I'm trying to create some auto generated reports from networking equipment.
The data is sent from the sensors in bytes, as expected with networking equipment. However the "issue" that I'm having with this is, that I would like to modify the y-axis to interpreter the result as either strictly to megabytes(mb) or even better kb/mb/gb depending on the average stream size of the set.

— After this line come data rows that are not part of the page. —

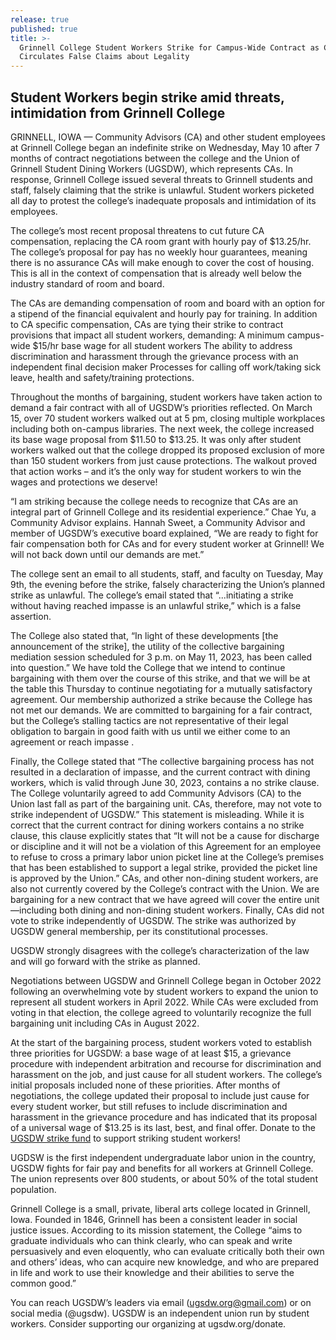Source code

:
 ```yaml
---
release: true
published: true
title: >-
  Grinnell College Student Workers Strike for Campus-Wide Contract as College
  Circulates False Claims about Legality
---
```

## Student Workers begin strike amid threats, intimidation from Grinnell College

GRINNELL, IOWA — Community Advisors (CA) and other student employees at Grinnell College began an indefinite strike on Wednesday, May 10 after 7 months of contract negotiations between the college and the Union of Grinnell Student Dining Workers (UGSDW), which represents CAs. In response, Grinnell College issued several threats to Grinnell students and staff, falsely claiming that the strike is unlawful. Student workers picketed all day to protest the college’s inadequate proposals and intimidation of its employees.

The college’s most recent proposal threatens to cut future CA compensation, replacing the CA room grant with hourly pay of $13.25/hr. The college’s proposal for pay has no weekly hour guarantees, meaning there is no assurance CAs will make enough to cover the cost of housing. This is all in the context of compensation that is already well below the industry standard of room and board. 

The CAs are demanding compensation of room and board with an option for a stipend of the financial equivalent and hourly pay for training. In addition to CA specific compensation, CAs are tying their strike to contract provisions that impact all student workers, demanding:
A minimum campus-wide $15/hr base wage for all student workers
The ability to address discrimination and harassment through the grievance process with an independent final decision maker
Processes for calling off work/taking sick leave, health and safety/training protections.

Throughout the months of bargaining, student workers have taken action to demand a fair contract with all of UGSDW’s priorities reflected. On March 15, over 70 student workers walked out at 5 pm, closing multiple workplaces including both on-campus libraries. The next week, the college increased its base wage proposal from $11.50 to $13.25. It was only after student workers walked out that the college dropped its proposed exclusion of more than 150 student workers from just cause protections. The walkout proved that action works – and it’s the only way for student workers to win the wages and protections we deserve! 

“I am striking because the college needs to recognize that CAs are an integral part of Grinnell College and its residential experience.” Chae Yu, a Community Advisor explains. 
Hannah Sweet, a Community Advisor and member of UGSDW’s executive board explained, “We are ready to fight for fair compensation both for CAs and for every student worker at Grinnell! We will not back down until our demands are met.” 

The college sent an email to all students, staff, and faculty on Tuesday, May 9th, the evening before the strike, falsely characterizing the Union’s planned strike as unlawful. The college’s email stated that “...initiating a strike without having reached impasse is an unlawful strike,” which is a false assertion. 

The College also stated that, “In light of these developments [the announcement of the strike], the utility of the collective bargaining mediation session scheduled for 3 p.m. on May 11, 2023, has been called into question.” We have told the College that we intend to continue bargaining with them over the course of this strike, and that we will be at the table this Thursday to continue negotiating for a mutually satisfactory agreement. Our membership authorized a strike because the College has not met our demands. We are committed to bargaining for a fair contract, but the College’s stalling tactics are not representative of their legal obligation to bargain in good faith with us until we either come to an agreement or reach impasse .

Finally, the College stated that “The collective bargaining process has not resulted in a declaration of impasse, and the current contract with dining workers, which is valid through June 30, 2023, contains a no strike clause. The College voluntarily agreed to add Community Advisors (CA) to the Union last fall as part of the bargaining unit. CAs, therefore, may not vote to strike independent of UGSDW.” This statement is misleading. While it is correct that the current contract for dining workers contains a no strike clause, this clause explicitly states that “It will not be a cause for discharge or discipline and it will not be a violation of this Agreement for an employee to refuse to cross a primary labor union picket line at the College’s premises that has been established to support a legal strike, provided the picket line is approved by the Union.” CAs, and other non-dining student workers, are also not currently covered by the College’s contract with the Union. We are bargaining for a new contract that we have agreed will cover the entire unit—including both dining and non-dining student workers. Finally, CAs did not vote to strike independently of UGSDW. The strike was authorized by UGSDW general membership, per its constitutional processes.

UGSDW strongly disagrees with the college’s characterization of the law and will go forward with the strike as planned.

Negotiations between UGSDW and Grinnell College began in October 2022 following an overwhelming vote by student workers to expand the union to represent all student workers in April 2022. While CAs were excluded from voting in that election, the college agreed to voluntarily recognize the full bargaining unit including CAs in August 2022. 

At the start of the bargaining process, student workers voted to establish three priorities for UGSDW: a base wage of at least $15, a grievance procedure with independent arbitration and recourse for discrimination and harassment on the job, and just cause for all student workers. The college’s initial proposals included none of these priorities. After months of negotiations, the college updated their proposal to include just cause for every student worker, but still refuses to include discrimination and harassment in the grievance procedure and has indicated that its proposal of a universal wage of $13.25 is its last, best, and final offer. Donate to the [UGSDW strike fund](https://www.gofundme.com/f/ugsdw-strike-fund?utm_source=customer&utm_medium=copy_link&utm_campaign=p_cf+share-flow-1) to support striking student workers!

UGDSW is the first independent undergraduate labor union in the country, UGSDW fights for fair pay and benefits for all workers at Grinnell College. The union represents over 800 students, or about 50% of the total student population.

Grinnell College is a small, private, liberal arts college located in Grinnell, Iowa.  Founded in 1846, Grinnell has been a consistent leader in social justice issues.  According to its mission statement, the College “aims to graduate individuals who can think clearly, who can speak and write persuasively and even eloquently, who can evaluate critically both their own and others’ ideas, who can acquire new knowledge, and who are prepared in life and work to use their knowledge and their abilities to serve the common good.”

You can reach UGSDW’s leaders via email (ugsdw.org@gmail.com) or on social media (@ugsdw).
UGSDW is an independent union run by student workers. Consider supporting our organizing at ugsdw.org/donate.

For reference, if I look at this through the gui (graphite) this specific query yields a render with the Y-axis to be Mb
While matlibplot interprates the float values as floats hence defaults to scientific notation
# a small fraction sample data
# Typically handing ~8400 rows per iteration
[
[
973920.8333330154,
'2022-03-01 00:00:00'
],
[
993574,
'2022-03-02 00:00:00'
],
[
964486.5,
'2022-03-03 00:00:00'
],
[
972345.4166669846,
'2022-03-04 00:00:00'
],
[
972770.9166665077,
'2022-03-05 00:00:00'
],
[
961019.75,
'2022-03-06 00:00:00'
],
[
957663.9166665077,
'2022-03-07 00:00:00'
],
[
957588.5,
'2022-03-08 00:00:00'
],
[
959108,
'2022-03-09 00:00:00'
],
[
959551.8333334923,
'2022-03-10 00:00:00'
]
]
This is my first interaction with plotting so might be a cleaver function to solve this that I have not found.
All ideas are welcome.
Update:
I have not yet been able to figure out custom major formatter suggested by MR.T
I have a prototype of changing the dataframe values to MB before plotting, but needs to test if mean is a good fit for my purpose
import pandas as pd
import numpy as np
def sizeof_fmt(num):
for x in ['bytes', 'KB', 'MB', 'GB', 'TB']:
if num < 1024.0:
return "%3.1f_%s" % (num, x)
num /= 1024.0
df = pd.DataFrame(
[[2097152, '2020-01-02 00:00:00'],
[2831155.2, '2020-01-02 00:00:00'],
[1077936128, '2020-01-02 00:00:00'],
[np.NaN, '2020-01-02 00:00:00'],
[np.NaN, '2020-01-02 00:00:00']])
df.plot()
operator = sizeof_fmt(df[0].mean()).split('_')[1]
print(sizeof_fmt(df[0].mean()))
print(operator)
if (operator == 'MB'):
df[[0]] = df[[0]].div(1024*1024)
print(df)
CodePudding user response:
Your function is perfect but you never apply it to the formatter. You can do this like:
from matplotlib import pyplot as plt
import matplotlib.ticker as tkr
import numpy as np
def sizeof_fmt(x, pos):
if x<0:
return ""
for x_unit in ['bytes', 'kB', 'MB', 'GB', 'TB']:
if x < 1024.0:
return "%3.1f %s" % (x, x_unit)
x /= 1024.0
#sample data
import pandas as pd
df = pd.DataFrame(
[[12097152, '2020-01-02 00:00:00'],
[31155.2, '2020-01-02 10:00:00'],
[np.NaN, '2020-01-02 12:00:00'],
[1234, '2020-01-03 04:00:00'],
[1877936128, '2020-01-03 05:10:00']])
df[1] = pd.to_datetime(df[1])
ax = df.plot(x=1, y=0)
ax.yaxis.set_major_formatter(tkr.FuncFormatter(sizeof_fmt))
plt.show()
The advantage of the Formatter is that the updated ticks when you zoom in are still in the correct format.
You could also write your own Locator method to ensure that ticks are always on multiples of 1024 but I have never looked into this.